Lactate production assay

Lactate was measured using the L-Lactate Assay kit (ab65331, Abcam), per instructions. Transfected cells were seeded in 96-well plates and cultured overnight. The cells were then starved for 2 h, and the lactate concentration in the culture supernatant measured. Absorbances at 450 nm were measured).

Glucose uptake assay

The Glucose Uptake Colorimetric Assay Kit (ab136955, Abcam)) was used per instructions. Pretreated cells (1 × 104 per well) were cultured overnight, incubated with 100 µl/well of Krebs Ringer phosphate/HEPES for 40 min, after which 10 µl 10 mM 2-DG was added to each well and allowed to stand for 20 min. After harvesting in extraction buffer, glucose uptake was assessed, using an absorbance of 412 nm.

ATP production assay

ATP was measured using the ATP Assay Kit (ab83355, Abcam), per instructions. One hundred microliters of cell lysate were added to 100 µl of the ATP reaction solution, incubated for 30 min, and absorbances at 570 nm read.

Measurement of ECAR

Cell metabolic changes were measured with the Seahorse Extracellular Flux Analyzer XF96 (Seahorse Bioscience) per instructions. Cells (2 × 104/well) cultured overnight, then serum-starved for 24 h. After incubation in unbuffered medium with 10 mM glucose, 1 µM oligomycin, and 80 mM deoxyglucose, ECAR measurements were normalized to total protein and expressed as mpH/min.

RNA analysis and qRT-PCR

Total RNA was extracted by TRIzol reagent (Invitrogen) and 1 μg was reverse-transcribed using the PrimeScript RT Reagent Kit (Perfect Real-Time; TaKaRa, Japan), and measured by qRT-PCR. ACTB was used for normalization. miRNAs (0.5 µg) were reverse-transcribed to cDNA using a specific miRNA stem loop primer, and amplified transcripts were normalized to U6.. The primers were provided by Shenggong Company and are listed in Table S7.

Western blotting

Proteins were separated on 8–15% SDS-PAGE and transferred to PVDF. Membranes were probed with primary and peroxidase-conjugated secondary antibodies (Kangchen, China) and visualized using chemoluminescence. The antibodies are shown in Table S8.

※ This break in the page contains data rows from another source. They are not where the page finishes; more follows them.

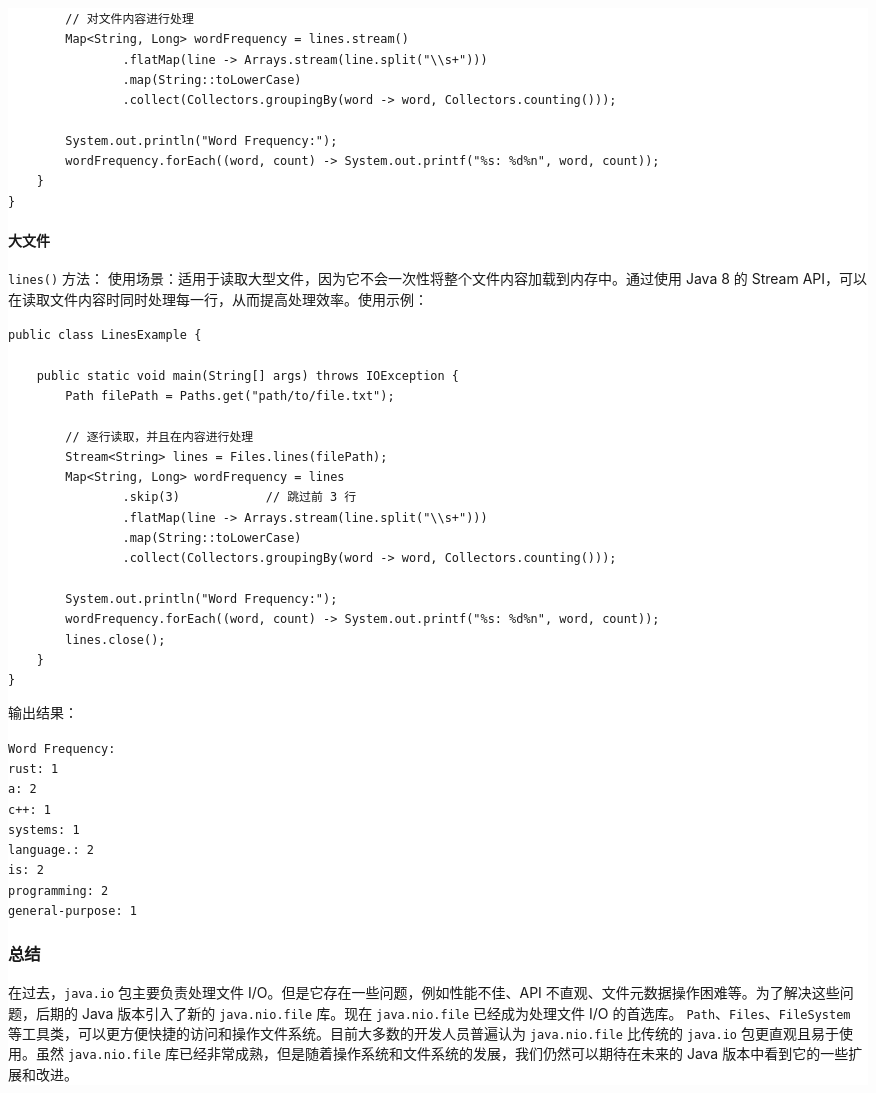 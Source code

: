             // 对文件内容进行处理
            Map<String, Long> wordFrequency = lines.stream()
                    .flatMap(line -> Arrays.stream(line.split("\\s+")))
                    .map(String::toLowerCase)
                    .collect(Collectors.groupingBy(word -> word, Collectors.counting()));
    
            System.out.println("Word Frequency:");
            wordFrequency.forEach((word, count) -> System.out.printf("%s: %d%n", word, count));
        }
    }
    

#### 大文件

`lines()` 方法： 使用场景：适用于读取大型文件，因为它不会一次性将整个文件内容加载到内存中。通过使用 Java 8 的 Stream API，可以在读取文件内容时同时处理每一行，从而提高处理效率。使用示例：

    public class LinesExample {
    
        public static void main(String[] args) throws IOException {
            Path filePath = Paths.get("path/to/file.txt");
    
            // 逐行读取，并且在内容进行处理
            Stream<String> lines = Files.lines(filePath);
            Map<String, Long> wordFrequency = lines
                    .skip(3)            // 跳过前 3 行
                    .flatMap(line -> Arrays.stream(line.split("\\s+")))
                    .map(String::toLowerCase)
                    .collect(Collectors.groupingBy(word -> word, Collectors.counting()));
    
            System.out.println("Word Frequency:");
            wordFrequency.forEach((word, count) -> System.out.printf("%s: %d%n", word, count));
            lines.close();
        }
    }
    

输出结果：

    Word Frequency:
    rust: 1
    a: 2
    c++: 1
    systems: 1
    language.: 2
    is: 2
    programming: 2
    general-purpose: 1
    

### 总结

在过去，`java.io` 包主要负责处理文件 I/O。但是它存在一些问题，例如性能不佳、API 不直观、文件元数据操作困难等。为了解决这些问题，后期的 Java 版本引入了新的 `java.nio.file` 库。现在 `java.nio.file` 已经成为处理文件 I/O 的首选库。 `Path`、`Files`、`FileSystem` 等工具类，可以更方便快捷的访问和操作文件系统。目前大多数的开发人员普遍认为 `java.nio.file` 比传统的 `java.io` 包更直观且易于使用。虽然 `java.nio.file` 库已经非常成熟，但是随着操作系统和文件系统的发展，我们仍然可以期待在未来的 Java 版本中看到它的一些扩展和改进。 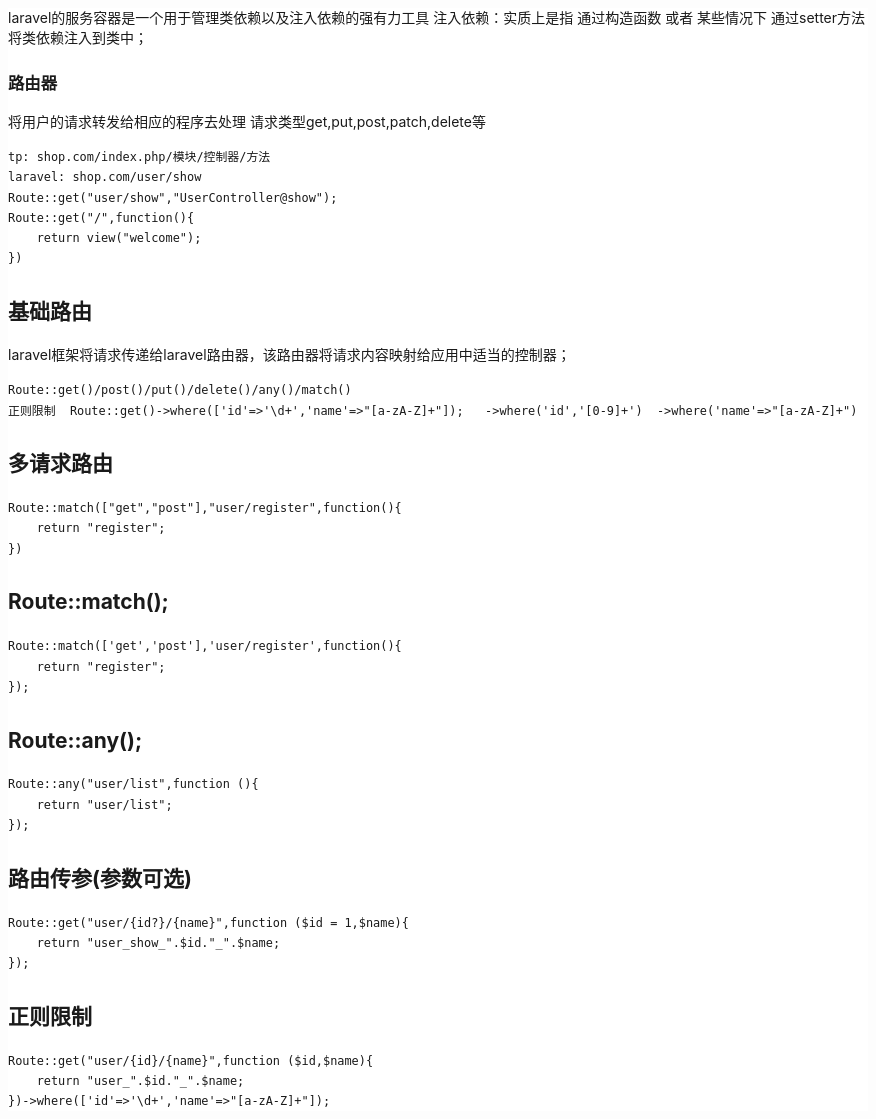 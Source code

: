 laravel的服务容器是一个用于管理类依赖以及注入依赖的强有力工具
注入依赖：实质上是指 通过构造函数 或者 某些情况下 通过setter方法将类依赖注入到类中；







### 路由器 

将用户的请求转发给相应的程序去处理  请求类型get,put,post,patch,delete等

```
tp: shop.com/index.php/模块/控制器/方法
laravel: shop.com/user/show
Route::get("user/show","UserController@show");
Route::get("/",function(){
    return view("welcome");
})
```



## 基础路由

laravel框架将请求传递给laravel路由器，该路由器将请求内容映射给应用中适当的控制器；

    Route::get()/post()/put()/delete()/any()/match()
    正则限制  Route::get()->where(['id'=>'\d+','name'=>"[a-zA-Z]+"]);   ->where('id','[0-9]+')  ->where('name'=>"[a-zA-Z]+")
## 多请求路由
    Route::match(["get","post"],"user/register",function(){
        return "register";
    })
## Route::match();
    Route::match(['get','post'],'user/register',function(){
        return "register";
    });
## Route::any();
    Route::any("user/list",function (){
        return "user/list";
    });
## 路由传参(参数可选)
    Route::get("user/{id?}/{name}",function ($id = 1,$name){
        return "user_show_".$id."_".$name;
    });
## 正则限制
    Route::get("user/{id}/{name}",function ($id,$name){
        return "user_".$id."_".$name;
    })->where(['id'=>'\d+','name'=>"[a-zA-Z]+"]);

Rapid amplification of cDNA ends

RACE PCR products were obtained using a GeneRacerTM Kit (Invitrogen, USA) per instructions, separated on agarose, extracted, cloned into a pGM-T vector (Shenggong, Shanghai, China), and sequenced. RACE primers are shown in Table S7.

The details of immunofluorescence, fluorescent in situ hybridization (FISH), RNA in situ hybridization (ISH), immunohistochemistry, enzyme-linked immunosorbent assay (ELISA), co-immunoprecipitation (co-IP), chromatin immunoprecipitation (ChIP), RNA immunoprecipitation (RIP), RNA pull-down, Luciferase assay, liquid chromatography-mass spectrometry (LC-MS), RNA high-throughput sequencing, microarray, and statistical analysis are described in Supplementary Materials and Methods. All experiments have been replicated for three times except RNA high-throughput sequencing, microarray, and liquid chromatography-mass spectrometry.